By Mark Hagen
As with all of Willie’s albums, there are things to love here. It also remains a fascinating look at an artist trying to work out his place in the world.
Forty years ago, Willie Nelson was beginning his ascent to the top of the country charts with the song that would become his biggest ever hit. Released in the March of ’82, Always on My Mind – already a staple hit for Elvis Presley a decade before – hit the top spot in May, staying on the charts for 21 weeks.
It was the best-selling country single of the year, collecting the CMA Song of The Year in both 1982 and 1983 and winning three Grammys, including the Best Country Vocal for Nelson. Clearly, people liked it, but they enjoyed its parent album even more.
Also titled Always on My Mind, the album spent five years on the Billboard Country Album Chart, effectively opening up a whole new phase for Nelson in the process.

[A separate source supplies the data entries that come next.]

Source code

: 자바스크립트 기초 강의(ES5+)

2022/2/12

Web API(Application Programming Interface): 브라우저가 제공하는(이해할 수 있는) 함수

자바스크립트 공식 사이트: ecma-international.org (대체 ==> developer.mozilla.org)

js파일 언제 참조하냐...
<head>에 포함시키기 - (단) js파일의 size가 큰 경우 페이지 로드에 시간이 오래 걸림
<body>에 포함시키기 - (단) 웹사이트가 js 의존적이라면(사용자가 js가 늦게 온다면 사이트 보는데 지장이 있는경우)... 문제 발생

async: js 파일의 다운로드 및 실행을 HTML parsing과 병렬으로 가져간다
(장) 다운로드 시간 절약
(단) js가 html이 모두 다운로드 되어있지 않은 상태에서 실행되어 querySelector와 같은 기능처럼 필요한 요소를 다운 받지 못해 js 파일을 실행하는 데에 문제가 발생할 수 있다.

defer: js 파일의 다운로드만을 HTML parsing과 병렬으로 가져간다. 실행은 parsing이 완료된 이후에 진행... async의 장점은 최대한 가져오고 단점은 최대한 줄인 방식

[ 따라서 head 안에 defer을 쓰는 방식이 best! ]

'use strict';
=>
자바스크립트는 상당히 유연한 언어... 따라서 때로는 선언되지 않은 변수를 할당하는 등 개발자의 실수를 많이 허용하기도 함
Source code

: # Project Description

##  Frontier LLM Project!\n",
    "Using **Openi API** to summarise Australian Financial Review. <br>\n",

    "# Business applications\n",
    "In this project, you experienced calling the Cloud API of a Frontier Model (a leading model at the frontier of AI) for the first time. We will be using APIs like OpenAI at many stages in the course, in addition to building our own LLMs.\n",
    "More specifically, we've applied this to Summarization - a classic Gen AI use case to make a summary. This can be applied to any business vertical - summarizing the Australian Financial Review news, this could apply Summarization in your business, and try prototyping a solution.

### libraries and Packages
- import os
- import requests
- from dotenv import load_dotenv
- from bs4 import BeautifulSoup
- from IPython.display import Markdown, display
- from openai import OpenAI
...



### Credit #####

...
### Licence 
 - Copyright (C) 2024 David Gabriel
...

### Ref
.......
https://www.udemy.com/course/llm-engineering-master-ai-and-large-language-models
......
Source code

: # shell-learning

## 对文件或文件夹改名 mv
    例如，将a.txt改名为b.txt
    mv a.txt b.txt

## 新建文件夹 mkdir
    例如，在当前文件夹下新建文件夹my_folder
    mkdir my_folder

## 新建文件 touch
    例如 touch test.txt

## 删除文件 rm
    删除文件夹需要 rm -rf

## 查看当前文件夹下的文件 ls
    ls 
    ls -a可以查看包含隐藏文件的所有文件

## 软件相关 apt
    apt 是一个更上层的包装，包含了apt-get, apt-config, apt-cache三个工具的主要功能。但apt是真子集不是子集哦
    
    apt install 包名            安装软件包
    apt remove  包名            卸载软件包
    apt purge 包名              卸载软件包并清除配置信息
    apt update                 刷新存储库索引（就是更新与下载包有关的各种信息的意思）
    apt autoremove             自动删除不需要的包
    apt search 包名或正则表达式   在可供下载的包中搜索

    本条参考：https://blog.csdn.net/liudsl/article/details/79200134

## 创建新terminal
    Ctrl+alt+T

Since 1978, Nelson had struggled to match the genre-busting success of his album Stardust. By some distance the biggest album of his career, he followed it up with an eclectic mixture of film soundtracks, collaborations, gospel music, western swing and a Christmas record. They were generally well-received and sold respectably, but they weren’t really the thing.
That turned out to be 1981’s Greatest Hits (And Some That Will Be), a twenty track-double album that summed up Nelson’s career up to that point. It remains the single best introduction to his work on the market today.
The thing about huge selling compilation albums – particularly ones that dominate the charts for most of the year - is that for the artists concerned, they serve two purposes: as an end and therefore a beginning. They give you artistic pause, a chance to reflect, to reconsider and to redefine what you might want to do in the next phase of your career.
For Nelson, that came during the preparation of his 1983 classic with Merle Haggard, Pancho & Lefty. The producer, Chips Moman, suggested that the pair record ‘Always on My Mind’ - Haggard rejected it outright. Willie disagreed, going ahead with his own solo version, inadvertently making a start – albeit unknowingly – on his next project.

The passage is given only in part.